Please repeat, from the entries that follow, the lines from the one containing "[3]: ./media/request-units/RUEstimatorDocuments.png" through the one containing "new config option." exactly, adding nothing.
==================================================
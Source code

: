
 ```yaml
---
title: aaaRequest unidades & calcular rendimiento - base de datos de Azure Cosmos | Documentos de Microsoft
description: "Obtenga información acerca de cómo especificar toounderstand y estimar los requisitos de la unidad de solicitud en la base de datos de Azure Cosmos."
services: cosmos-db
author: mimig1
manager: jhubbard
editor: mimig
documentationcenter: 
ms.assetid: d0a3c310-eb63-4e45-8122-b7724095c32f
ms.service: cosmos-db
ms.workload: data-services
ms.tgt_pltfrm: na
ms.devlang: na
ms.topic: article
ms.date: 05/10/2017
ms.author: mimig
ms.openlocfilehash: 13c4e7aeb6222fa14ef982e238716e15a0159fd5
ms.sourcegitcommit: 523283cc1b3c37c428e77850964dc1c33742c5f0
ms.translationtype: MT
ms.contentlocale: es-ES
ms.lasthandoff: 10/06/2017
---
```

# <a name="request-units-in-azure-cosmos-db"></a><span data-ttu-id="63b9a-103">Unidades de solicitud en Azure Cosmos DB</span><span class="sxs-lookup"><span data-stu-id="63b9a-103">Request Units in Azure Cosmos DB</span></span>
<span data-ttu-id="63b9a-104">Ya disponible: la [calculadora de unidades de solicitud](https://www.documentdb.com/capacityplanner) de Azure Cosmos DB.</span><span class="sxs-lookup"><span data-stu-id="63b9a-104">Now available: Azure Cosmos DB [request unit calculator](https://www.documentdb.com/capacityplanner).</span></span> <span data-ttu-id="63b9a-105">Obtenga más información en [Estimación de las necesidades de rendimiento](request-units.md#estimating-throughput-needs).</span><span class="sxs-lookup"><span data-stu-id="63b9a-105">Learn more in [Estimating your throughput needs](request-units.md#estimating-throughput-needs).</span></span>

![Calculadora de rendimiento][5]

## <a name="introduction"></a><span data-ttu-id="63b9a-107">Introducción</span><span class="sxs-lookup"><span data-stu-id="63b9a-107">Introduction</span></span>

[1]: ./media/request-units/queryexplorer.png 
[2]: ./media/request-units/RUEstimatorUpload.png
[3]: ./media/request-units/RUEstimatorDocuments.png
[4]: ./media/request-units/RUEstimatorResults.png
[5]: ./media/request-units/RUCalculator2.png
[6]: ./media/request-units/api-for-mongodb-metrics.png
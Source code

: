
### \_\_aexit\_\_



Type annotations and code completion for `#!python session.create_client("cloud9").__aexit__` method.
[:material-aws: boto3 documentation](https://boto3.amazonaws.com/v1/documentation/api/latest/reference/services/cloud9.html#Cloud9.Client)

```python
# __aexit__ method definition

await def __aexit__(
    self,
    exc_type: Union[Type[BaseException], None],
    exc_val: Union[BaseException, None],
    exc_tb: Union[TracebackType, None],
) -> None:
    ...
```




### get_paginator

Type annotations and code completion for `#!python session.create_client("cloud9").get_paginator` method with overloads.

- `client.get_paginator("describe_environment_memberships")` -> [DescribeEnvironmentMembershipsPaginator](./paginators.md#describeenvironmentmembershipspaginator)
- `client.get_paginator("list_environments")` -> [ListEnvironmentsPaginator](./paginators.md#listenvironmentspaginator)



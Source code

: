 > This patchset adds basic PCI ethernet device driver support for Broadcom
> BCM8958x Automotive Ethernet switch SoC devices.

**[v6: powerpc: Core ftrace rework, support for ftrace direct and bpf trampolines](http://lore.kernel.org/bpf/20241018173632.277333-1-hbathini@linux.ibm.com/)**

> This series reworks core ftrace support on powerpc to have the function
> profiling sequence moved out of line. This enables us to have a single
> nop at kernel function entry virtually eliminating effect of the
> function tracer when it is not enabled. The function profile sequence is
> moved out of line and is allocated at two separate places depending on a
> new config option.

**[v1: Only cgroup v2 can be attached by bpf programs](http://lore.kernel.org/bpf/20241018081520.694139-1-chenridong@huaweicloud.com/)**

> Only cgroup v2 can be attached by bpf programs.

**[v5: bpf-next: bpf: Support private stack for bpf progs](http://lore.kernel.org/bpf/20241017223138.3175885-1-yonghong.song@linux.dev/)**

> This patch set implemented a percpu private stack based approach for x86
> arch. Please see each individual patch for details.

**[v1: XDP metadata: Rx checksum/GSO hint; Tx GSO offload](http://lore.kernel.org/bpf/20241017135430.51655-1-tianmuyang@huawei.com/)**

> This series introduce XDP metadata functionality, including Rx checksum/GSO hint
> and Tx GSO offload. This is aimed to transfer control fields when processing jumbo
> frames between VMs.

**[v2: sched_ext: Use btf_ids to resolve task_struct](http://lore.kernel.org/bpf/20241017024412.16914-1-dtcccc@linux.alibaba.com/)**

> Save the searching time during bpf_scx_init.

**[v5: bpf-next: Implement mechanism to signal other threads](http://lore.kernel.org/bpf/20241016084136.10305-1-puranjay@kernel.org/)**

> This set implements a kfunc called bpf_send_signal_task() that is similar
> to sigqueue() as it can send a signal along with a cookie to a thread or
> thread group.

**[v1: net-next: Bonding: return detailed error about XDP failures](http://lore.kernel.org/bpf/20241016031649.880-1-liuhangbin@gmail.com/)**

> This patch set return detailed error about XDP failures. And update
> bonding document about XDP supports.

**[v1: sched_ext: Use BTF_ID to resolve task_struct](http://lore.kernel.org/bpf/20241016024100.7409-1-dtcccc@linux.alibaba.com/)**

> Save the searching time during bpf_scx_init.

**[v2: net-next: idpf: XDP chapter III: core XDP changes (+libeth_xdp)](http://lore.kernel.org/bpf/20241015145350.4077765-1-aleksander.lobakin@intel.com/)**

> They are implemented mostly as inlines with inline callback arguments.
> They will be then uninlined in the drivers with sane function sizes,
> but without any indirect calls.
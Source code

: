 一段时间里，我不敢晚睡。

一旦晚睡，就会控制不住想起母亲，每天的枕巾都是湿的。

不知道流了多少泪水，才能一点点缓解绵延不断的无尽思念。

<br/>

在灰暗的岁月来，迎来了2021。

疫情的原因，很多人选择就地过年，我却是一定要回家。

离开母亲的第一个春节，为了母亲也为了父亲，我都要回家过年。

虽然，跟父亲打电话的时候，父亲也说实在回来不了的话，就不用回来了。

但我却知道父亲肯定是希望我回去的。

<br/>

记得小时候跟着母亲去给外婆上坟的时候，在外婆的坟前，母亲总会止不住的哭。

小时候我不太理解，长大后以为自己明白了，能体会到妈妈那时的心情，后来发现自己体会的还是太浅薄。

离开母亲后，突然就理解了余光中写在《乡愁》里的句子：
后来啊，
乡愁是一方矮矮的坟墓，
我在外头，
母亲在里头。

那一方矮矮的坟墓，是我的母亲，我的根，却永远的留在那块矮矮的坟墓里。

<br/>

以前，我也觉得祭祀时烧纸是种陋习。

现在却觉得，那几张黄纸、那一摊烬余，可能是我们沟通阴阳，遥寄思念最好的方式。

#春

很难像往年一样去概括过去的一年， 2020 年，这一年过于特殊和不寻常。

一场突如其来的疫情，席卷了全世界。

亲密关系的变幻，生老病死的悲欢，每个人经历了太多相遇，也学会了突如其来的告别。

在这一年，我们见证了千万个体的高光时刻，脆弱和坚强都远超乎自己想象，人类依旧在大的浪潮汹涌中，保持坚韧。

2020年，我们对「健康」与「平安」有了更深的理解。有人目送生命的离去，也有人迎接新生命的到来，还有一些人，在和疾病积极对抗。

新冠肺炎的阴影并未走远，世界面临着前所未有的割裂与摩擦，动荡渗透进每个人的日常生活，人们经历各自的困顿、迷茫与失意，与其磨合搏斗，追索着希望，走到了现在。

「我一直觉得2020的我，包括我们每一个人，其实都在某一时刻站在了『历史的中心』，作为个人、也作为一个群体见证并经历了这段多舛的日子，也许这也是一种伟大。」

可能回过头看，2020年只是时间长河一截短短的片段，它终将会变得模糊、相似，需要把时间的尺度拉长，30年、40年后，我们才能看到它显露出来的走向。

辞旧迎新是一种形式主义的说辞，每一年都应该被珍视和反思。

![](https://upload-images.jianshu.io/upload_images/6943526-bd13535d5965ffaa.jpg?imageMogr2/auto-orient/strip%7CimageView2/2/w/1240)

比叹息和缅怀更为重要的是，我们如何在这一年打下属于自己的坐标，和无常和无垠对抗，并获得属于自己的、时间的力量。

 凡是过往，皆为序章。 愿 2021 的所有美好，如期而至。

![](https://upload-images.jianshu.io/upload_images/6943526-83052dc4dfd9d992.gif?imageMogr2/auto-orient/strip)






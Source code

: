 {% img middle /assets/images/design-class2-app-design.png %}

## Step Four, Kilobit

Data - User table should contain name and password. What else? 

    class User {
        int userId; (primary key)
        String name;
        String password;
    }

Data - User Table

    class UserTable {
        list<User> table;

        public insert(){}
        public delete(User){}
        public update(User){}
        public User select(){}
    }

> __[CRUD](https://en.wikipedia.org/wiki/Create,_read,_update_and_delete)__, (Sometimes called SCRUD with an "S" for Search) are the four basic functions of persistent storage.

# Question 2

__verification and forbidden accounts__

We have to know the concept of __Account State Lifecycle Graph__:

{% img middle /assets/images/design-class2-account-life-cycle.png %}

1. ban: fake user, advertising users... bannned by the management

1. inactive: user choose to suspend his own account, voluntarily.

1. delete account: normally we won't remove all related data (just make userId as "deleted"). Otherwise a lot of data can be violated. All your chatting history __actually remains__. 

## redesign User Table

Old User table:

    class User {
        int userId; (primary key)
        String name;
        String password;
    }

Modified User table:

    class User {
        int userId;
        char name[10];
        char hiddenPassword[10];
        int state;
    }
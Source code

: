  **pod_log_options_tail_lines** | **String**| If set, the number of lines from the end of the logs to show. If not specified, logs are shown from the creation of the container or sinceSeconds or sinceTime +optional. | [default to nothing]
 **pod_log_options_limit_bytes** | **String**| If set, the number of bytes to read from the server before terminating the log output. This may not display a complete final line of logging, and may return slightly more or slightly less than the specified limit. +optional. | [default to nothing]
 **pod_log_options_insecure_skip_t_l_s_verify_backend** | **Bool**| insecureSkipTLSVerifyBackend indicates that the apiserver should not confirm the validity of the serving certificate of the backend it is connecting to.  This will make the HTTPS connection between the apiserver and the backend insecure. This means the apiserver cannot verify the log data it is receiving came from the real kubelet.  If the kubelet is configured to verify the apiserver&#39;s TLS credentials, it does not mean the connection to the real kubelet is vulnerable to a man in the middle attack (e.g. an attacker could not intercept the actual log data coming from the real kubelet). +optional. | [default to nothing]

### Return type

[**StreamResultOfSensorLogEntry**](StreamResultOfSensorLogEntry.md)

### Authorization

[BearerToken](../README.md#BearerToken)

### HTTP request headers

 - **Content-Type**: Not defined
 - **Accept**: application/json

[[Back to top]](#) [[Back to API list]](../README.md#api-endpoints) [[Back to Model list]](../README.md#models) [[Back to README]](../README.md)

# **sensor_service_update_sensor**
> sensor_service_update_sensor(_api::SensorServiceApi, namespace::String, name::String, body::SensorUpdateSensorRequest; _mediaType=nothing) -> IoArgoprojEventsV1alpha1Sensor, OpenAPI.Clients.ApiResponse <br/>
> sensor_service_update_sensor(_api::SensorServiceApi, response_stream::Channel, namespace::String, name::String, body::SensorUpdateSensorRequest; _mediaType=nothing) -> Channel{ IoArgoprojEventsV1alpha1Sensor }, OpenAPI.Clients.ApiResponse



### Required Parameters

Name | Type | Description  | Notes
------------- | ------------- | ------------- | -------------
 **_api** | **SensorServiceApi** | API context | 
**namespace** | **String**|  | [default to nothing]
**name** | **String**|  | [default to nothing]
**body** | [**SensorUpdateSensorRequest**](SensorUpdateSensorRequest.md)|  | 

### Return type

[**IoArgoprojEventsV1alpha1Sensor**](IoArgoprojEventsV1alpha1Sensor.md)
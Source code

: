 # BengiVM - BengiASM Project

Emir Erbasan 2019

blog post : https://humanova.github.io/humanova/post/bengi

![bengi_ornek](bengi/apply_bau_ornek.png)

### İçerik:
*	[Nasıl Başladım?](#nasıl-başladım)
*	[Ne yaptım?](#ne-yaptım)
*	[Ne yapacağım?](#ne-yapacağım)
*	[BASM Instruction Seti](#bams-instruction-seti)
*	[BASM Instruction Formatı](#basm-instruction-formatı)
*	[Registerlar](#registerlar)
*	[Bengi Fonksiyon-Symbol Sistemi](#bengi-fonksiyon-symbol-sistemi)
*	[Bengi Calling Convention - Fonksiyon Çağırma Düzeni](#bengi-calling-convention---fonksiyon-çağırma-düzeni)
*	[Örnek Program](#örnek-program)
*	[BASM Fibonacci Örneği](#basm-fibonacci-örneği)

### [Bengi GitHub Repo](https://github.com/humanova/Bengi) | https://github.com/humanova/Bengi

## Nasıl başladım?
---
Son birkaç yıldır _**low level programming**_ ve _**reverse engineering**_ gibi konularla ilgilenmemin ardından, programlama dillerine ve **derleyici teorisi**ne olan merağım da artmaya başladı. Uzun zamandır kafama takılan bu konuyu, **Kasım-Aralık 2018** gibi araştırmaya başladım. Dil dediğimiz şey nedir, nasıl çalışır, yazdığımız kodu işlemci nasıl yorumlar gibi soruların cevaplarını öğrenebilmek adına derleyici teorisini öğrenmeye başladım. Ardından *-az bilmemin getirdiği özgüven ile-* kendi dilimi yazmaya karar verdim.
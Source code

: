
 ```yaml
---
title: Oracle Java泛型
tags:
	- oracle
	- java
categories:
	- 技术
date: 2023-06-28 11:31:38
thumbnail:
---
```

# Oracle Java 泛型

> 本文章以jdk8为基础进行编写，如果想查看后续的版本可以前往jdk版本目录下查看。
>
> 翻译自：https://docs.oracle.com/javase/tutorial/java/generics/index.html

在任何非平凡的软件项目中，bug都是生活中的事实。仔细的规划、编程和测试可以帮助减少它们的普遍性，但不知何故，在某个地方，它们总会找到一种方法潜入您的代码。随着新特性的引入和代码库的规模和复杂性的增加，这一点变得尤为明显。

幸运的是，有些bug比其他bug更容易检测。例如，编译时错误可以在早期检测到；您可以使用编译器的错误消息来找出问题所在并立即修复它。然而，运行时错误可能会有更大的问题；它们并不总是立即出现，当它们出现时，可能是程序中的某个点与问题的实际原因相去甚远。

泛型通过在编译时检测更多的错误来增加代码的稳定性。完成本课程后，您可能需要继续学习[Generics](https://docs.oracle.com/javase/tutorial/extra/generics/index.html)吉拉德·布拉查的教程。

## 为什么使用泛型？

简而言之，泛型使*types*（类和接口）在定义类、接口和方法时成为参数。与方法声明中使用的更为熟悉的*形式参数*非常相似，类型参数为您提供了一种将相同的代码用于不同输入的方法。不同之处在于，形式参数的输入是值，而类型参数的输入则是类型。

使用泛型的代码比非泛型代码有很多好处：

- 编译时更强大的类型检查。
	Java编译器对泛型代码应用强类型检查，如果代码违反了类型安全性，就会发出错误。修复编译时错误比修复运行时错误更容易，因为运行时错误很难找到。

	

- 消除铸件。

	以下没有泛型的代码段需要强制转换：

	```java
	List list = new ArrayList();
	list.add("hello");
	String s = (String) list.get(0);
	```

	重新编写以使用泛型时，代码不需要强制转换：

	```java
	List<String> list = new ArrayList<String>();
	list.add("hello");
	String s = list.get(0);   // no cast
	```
==================================================
Response below:
[3]: ./media/request-units/RUEstimatorDocuments.png
[4]: ./media/request-units/RUEstimatorResults.png
[5]: ./media/request-units/RUCalculator2.png
[6]: ./media/request-units/api-for-mongodb-metrics.png
Source code

:
### \_\_aexit\_\_



Type annotations and code completion for `#!python session.create_client("cloud9").__aexit__` method.
[:material-aws: boto3 documentation](https://boto3.amazonaws.com/v1/documentation/api/latest/reference/services/cloud9.html#Cloud9.Client)

```python
# __aexit__ method definition

await def __aexit__(
    self,
    exc_type: Union[Type[BaseException], None],
    exc_val: Union[BaseException, None],
    exc_tb: Union[TracebackType, None],
) -> None:
    ...
```




### get_paginator

Type annotations and code completion for `#!python session.create_client("cloud9").get_paginator` method with overloads.

- `client.get_paginator("describe_environment_memberships")` -> [DescribeEnvironmentMembershipsPaginator](./paginators.md#describeenvironmentmembershipspaginator)
- `client.get_paginator("list_environments")` -> [ListEnvironmentsPaginator](./paginators.md#listenvironmentspaginator)



Source code

: > This patchset adds basic PCI ethernet device driver support for Broadcom
> BCM8958x Automotive Ethernet switch SoC devices.

**[v6: powerpc: Core ftrace rework, support for ftrace direct and bpf trampolines](http://lore.kernel.org/bpf/20241018173632.277333-1-hbathini@linux.ibm.com/)**

> This series reworks core ftrace support on powerpc to have the function
> profiling sequence moved out of line. This enables us to have a single
> nop at kernel function entry virtually eliminating effect of the
> function tracer when it is not enabled. The function profile sequence is
> moved out of line and is allocated at two separate places depending on a
> new config option.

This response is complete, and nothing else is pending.